Пропавшая калоша Доббльса

  OCR: Игорь Корнеев

"После "Таймса'' мы зашли в редакцию "Дэли-Нью'', "Пель-Мель'' и еще в несколько"...

Соч. А. Конан-Дойля.

   Мы сидели в своей уютной квартирке на Бэкер-стрит в то время, когда за окном шел дождь и выла буря. (Удивительно: когда я что-нибудь рассказываю о Холмсе, обязательно мне без бури и дождя не обойтись...)

   Итак, по обыкновению, выла буря, Холмс, по обыкновению, молча курил, а я, по обыкновению, ожидал своей очереди чему-то удивиться.

  — Ватсон, я вижу, у тебя флюс.

   Я удивился.

  — Откуда вы это узнали?

  — Нужно быть пошлым дураком, чтобы не заметить этого! Ведь вспухшая щека у тебя подвязана платком.

  — Поразительно!! Этакая наблюдательность.

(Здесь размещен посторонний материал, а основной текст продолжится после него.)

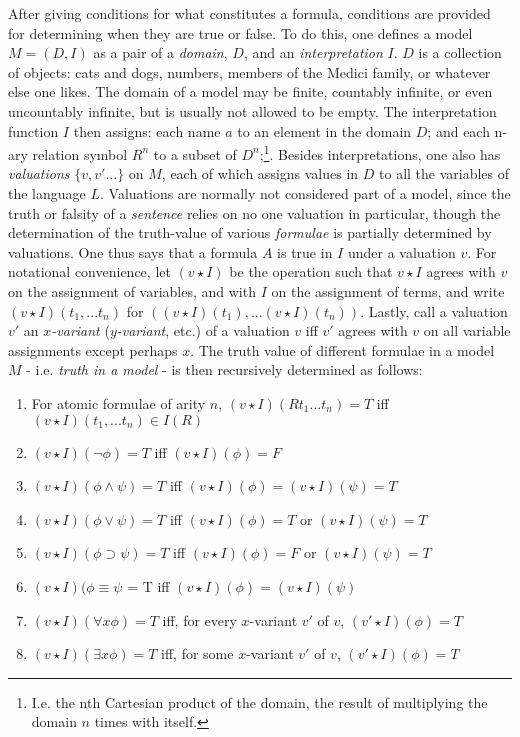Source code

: \documentclass[]{article}
\begin{document}
After giving conditions for what constitutes a formula, conditions are provided for determining when they are true or false. To do this, one defines a model $M = (D, I)$ as a pair of a \textit{domain}, $D$, and an \textit{interpretation} $I$. $D$ is  a collection of objects: cats and dogs, numbers, members of the Medici family, or whatever else one likes. The domain of a model may be finite, countably infinite, or even uncountably infinite, but is usually not allowed to be empty. The interpretation function $I$ then assigns: each name $a$ to an element in the domain $D$; and each n-ary relation symbol $R^{n}$ to a subset of $D^{n}$;\footnote{I.e. the nth Cartesian product of the domain, the result of multiplying the domain $n$ times with itself.}. Besides interpretations, one also has \textit{valuations} $\{v, v' ...\}$ on $M$, each of which assigns values in $D$ to all the variables of the language $L$. Valuations are normally not considered part of a model, since the truth or falsity of a \textit{sentence} relies on no one valuation in particular, though the determination of the truth-value of various \textit{formulae} is partially determined by valuations. One thus says that a formula $A$ is true in $I$ under a valuation $v$. For notational convenience, let $(v \star I)$ be the operation such that $v \star I$ agrees with $v$ on the assignment of variables, and with $I$ on the assignment of terms, and write $(v \star I)(t_{1}, ...t_{n})$ for $((v \star I)(t_{1}), ... (v \star I)(t_{n}))$. Lastly, call a valuation $v'$ an \textit{$x$-variant} (\textit{$y$-variant}, etc.) of a valuation $v$ iff $v'$ agrees with $v$ on all variable assignments except perhaps $x$. The truth value of different formulae in a model $M$ - i.e. \textit{truth in a model} - is then recursively determined as follows:

\begin{enumerate}
\item For atomic formulae of arity $n$, $(v \star I)(Rt_{1}...t_{n}) = T$ iff $(v \star I)(t_{1}, ... t_{n}) \in I(R)$
\item $(v \star I)(\neg\phi) = T$ iff $(v \star I)(\phi) = F$
\item $(v \star I)(\phi \wedge \psi) = T$ iff $(v \star I)(\phi) = (v \star I)(\psi) = T$
\item $(v \star I)(\phi \vee \psi) = T$ iff $(v \star I)(\phi) = T$ or $(v \star I)(\psi) = T$
\item $(v \star I)(\phi \supset \psi) = T$ iff $(v \star I)(\phi) = F$ or $(v \star I)(\psi) = T$
\item $(v \star I)(\phi \equiv \psi$ = T iff $(v \star I)(\phi) = (v \star I)(\psi)$
\item $(v \star I)(\forall x \phi) = T$ iff, for every $x$-variant $v'$ of $v$, $(v' \star I)(\phi) = T$
\item $(v \star I)(\exists x \phi) = T$ iff, for some $x$-variant $v'$ of $v$, $(v' \star I)(\phi) = T$
\end{enumerate}
\end{document}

   Холмс взял кочергу и завязал ее своими жилистыми руками на шее в кокетливый бант. Потом вынул скрипку и сыграл вальс Шопена, ноктюрн Нострадамуса и полонез Васко да Гама. Когда он заканчивал 39-ю симфонию Юлия Генриха Циммермана, в комнату с треском ввалился неизвестный человек в плаще, забрызганный грязью.

  — Г. Холмс! Я Джон Бенгам... Ради бога помогите! У меня украли... украли... Ах! Страшно даже вымолвить...

   Слезы затуманили его глаза.

  — Я знаю, — хладнокровно сказал Холмс, — у вас украли фамильные драгоценности.

   Бенгам вытер рукавом слезы и с нескрываемым удивлением взглянул на Шерлока.

  — Как вы сказали? Фамильные... что? У меня украли мои стихи.

  — Я так и думал. Расскажите обстоятельства дела.

  — Какие там обстоятельства! Просто я шел по Трафальгар-скверу и, значит, нес их, стихи-то, под мышкой, а он выхвати, да бежать. Я за ним, а калоша и соскочи у него. Вор-то убежал, а калоша — вот.

   Холмс взял протянутую калошу, осмотрел ее, понюхал, полизал языком и наконец, откусивши кусок, с трудом разжевал его и проглотил.

  —Теперь я понимаю! — радостно сказал он.

   Мы вперили в него взоры, полные ожидания.

  — Я понимаю... Ясно, что эта калоша резиновая!

   Изумленные, мы вскочили с кресел.

   Я уже немного привык к этим блестящим выводам, которым Холмс скромно не придавал значения, но на гостя такое проникновение в суть вещей страшно подействовало.

  — Господи помилуй! Это — колдовство какое-то!

   По уходе Бенгама мы помолчали.

  — Знаешь, кто это был? — спросил Холмс. — Это мужчина, он говорит по-английски, живет в настоящее время в Лондоне. Занимается поэзией.

   Я всплеснул руками.

  — Холмс! Вы сущий дьявол. Откуда вы все это знаете?

   Холмс презрительно усмехнулся.

  — Я знаю еще больше. Я могу утверждать, что вор — несомненно, мужчина!

  — Да какая же сорока принесла вам это на хвосте?

  — Ты обратил внимание, что калоша мужская? Ясно, что женщины таких калош носить не могут!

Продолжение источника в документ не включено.